The statement about the the Daleks using humanoid duplicates in the comics, and this "later" showing up on Doctor Who is simply false. The Daleks first produced robotic humanoid infiltration duplicates in the fourth episode ("Journey into Terror") of the First Doctor serial "The Chase," which was aired in June 1965. "The Daleks" one-page comic series had only been running in TV21 for about five months at that time, and there are no instances in the early run that involve the Daleks creating human duplicates.
The claim about the "design of the Dalek Emperor" later appearing on Doctor Who is also, while not precisely false, fairly misleading. The Emperor Dalek on Skaro did appear in 1967 in the Second Doctor serial "Evil of the Daleks," looking like this.
However, apart from the general Dalek features they shared, this was nothing like the Dalek Emperor from the strips.
As I said, it is true that the comics' sphere-topped Emperor Dalek design did eventually appear on the show, but that was not until the very last Dalek story of Doctor Who's original run, in 1988.
This shape was presumably an intentional allusion to the comics. Under John Nathan-Turner, the show in the 1980s included many specific allusions to the early days of the Doctor Who. For example, the use of duplicates in "Resurrection of the Daleks" was a call-back to "The Chase." Ironically, however, sometimes these references ended up being bungled! (For example, at the time "Attack of the Cybermen" was made in 1984, "The Tomb of the Cybermen"—two which "Attack" was a sequel—was completely lost, and the designers had to recreate the appearance of Cyber Controller from nothing but still photographs; they consequently missed the fact that Cyber Controller was supposed to have an exposed brain.) Presumably, these kinds of mistakes appeared because nobody had seen the some of original stories in decades.

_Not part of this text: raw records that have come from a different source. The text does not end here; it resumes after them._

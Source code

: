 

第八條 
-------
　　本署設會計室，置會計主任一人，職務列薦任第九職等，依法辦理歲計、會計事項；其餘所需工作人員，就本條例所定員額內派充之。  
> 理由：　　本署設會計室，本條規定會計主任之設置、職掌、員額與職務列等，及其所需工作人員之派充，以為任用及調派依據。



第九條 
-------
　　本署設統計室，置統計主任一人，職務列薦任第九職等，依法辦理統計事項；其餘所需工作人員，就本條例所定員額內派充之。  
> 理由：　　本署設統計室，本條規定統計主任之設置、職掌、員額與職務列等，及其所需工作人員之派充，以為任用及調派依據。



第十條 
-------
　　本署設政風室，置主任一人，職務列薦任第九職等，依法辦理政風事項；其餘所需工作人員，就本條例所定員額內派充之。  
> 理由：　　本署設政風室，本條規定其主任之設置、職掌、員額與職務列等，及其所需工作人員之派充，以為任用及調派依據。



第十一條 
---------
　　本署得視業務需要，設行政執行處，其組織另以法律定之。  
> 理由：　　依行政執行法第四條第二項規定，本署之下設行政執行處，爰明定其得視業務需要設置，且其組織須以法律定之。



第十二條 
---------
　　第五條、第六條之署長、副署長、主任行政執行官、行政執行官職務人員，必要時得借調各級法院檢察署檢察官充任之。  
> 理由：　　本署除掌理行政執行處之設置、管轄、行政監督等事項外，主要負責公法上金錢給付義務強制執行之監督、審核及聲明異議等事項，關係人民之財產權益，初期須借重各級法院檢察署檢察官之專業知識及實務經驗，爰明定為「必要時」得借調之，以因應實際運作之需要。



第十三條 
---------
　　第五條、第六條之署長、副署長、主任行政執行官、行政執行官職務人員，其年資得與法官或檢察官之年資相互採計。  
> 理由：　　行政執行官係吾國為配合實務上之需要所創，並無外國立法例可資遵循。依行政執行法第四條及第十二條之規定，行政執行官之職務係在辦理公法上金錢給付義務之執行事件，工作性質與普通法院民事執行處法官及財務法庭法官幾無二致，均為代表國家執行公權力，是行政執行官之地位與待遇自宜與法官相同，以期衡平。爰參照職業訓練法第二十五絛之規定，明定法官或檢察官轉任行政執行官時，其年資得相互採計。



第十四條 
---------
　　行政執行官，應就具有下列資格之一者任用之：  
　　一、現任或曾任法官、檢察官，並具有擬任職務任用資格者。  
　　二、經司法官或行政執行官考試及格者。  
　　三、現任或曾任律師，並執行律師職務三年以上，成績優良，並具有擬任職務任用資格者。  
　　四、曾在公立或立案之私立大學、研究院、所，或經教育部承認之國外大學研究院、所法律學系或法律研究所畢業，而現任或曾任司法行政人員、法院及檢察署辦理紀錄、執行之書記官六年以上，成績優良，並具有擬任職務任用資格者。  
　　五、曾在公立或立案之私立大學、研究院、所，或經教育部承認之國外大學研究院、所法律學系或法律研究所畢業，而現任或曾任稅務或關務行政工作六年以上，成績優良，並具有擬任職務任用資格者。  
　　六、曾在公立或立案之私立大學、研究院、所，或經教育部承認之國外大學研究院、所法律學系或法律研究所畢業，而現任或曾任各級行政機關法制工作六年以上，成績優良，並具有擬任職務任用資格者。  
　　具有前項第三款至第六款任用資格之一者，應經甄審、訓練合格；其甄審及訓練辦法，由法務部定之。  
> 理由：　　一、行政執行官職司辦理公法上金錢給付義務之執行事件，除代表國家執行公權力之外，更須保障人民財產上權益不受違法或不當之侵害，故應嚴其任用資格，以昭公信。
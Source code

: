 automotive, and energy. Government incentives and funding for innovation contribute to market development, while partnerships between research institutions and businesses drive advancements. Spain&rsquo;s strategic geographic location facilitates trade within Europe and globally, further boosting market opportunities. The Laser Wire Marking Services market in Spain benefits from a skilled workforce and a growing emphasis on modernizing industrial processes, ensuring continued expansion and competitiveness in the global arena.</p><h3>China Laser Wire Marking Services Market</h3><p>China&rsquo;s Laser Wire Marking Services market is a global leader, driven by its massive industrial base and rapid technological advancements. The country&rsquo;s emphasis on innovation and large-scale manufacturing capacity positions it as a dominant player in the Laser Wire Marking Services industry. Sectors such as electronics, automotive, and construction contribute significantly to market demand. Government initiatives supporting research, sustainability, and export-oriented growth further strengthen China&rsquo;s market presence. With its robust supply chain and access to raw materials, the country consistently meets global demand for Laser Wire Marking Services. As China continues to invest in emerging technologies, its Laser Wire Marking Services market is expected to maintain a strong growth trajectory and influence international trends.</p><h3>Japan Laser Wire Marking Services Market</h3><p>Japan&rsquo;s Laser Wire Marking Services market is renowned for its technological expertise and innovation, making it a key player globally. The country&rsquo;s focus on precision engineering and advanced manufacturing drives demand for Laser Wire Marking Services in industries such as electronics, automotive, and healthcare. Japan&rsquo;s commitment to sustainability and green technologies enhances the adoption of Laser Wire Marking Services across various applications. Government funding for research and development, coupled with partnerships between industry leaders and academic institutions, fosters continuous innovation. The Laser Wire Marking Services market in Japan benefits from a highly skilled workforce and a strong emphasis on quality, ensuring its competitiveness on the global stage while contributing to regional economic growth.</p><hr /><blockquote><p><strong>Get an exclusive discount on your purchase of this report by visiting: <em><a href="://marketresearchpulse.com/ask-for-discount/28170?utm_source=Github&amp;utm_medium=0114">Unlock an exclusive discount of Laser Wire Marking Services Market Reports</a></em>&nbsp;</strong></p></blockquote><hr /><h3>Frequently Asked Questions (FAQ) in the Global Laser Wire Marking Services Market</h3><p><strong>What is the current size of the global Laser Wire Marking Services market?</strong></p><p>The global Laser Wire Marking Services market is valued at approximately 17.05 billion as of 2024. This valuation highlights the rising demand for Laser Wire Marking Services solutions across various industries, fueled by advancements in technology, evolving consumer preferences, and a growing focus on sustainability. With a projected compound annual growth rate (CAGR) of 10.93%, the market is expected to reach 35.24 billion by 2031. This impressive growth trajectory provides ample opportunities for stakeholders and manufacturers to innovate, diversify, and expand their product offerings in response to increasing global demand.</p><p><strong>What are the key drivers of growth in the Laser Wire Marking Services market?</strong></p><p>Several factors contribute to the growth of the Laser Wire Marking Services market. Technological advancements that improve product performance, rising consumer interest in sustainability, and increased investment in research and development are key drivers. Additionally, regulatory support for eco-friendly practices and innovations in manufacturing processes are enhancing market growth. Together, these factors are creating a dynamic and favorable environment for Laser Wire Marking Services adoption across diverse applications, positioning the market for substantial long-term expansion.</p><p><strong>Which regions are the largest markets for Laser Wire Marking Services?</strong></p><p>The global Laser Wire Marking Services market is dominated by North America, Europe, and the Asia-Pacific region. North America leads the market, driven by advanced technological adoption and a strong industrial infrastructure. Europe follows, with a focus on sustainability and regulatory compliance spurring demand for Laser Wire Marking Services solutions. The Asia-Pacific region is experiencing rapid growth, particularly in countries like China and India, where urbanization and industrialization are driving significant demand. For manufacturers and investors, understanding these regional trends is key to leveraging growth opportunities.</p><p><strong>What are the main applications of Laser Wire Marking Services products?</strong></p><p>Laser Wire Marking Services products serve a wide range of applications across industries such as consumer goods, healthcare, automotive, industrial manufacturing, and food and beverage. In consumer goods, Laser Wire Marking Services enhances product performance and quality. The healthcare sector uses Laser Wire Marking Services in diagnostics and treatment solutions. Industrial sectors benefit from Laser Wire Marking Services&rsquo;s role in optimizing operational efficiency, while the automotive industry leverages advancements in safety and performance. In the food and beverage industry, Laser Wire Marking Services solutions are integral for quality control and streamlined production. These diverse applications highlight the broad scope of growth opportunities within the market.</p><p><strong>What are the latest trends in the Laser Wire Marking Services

Similarly, there were a lot of publicity materials produced for the show in the 1980s and (after the show's cancelation) in the 1990s, which gave incorrect descriptions of events from the 1960s. Whether these were based on faulty memories or misunderstandings, they were clearly produced without anyone bothering to consult the surviving original scripts. I think that if Wikipedia's description of what Doctor Who: The Sixties has to say is accurate, the book's errors are probably a further product of such sloppiness.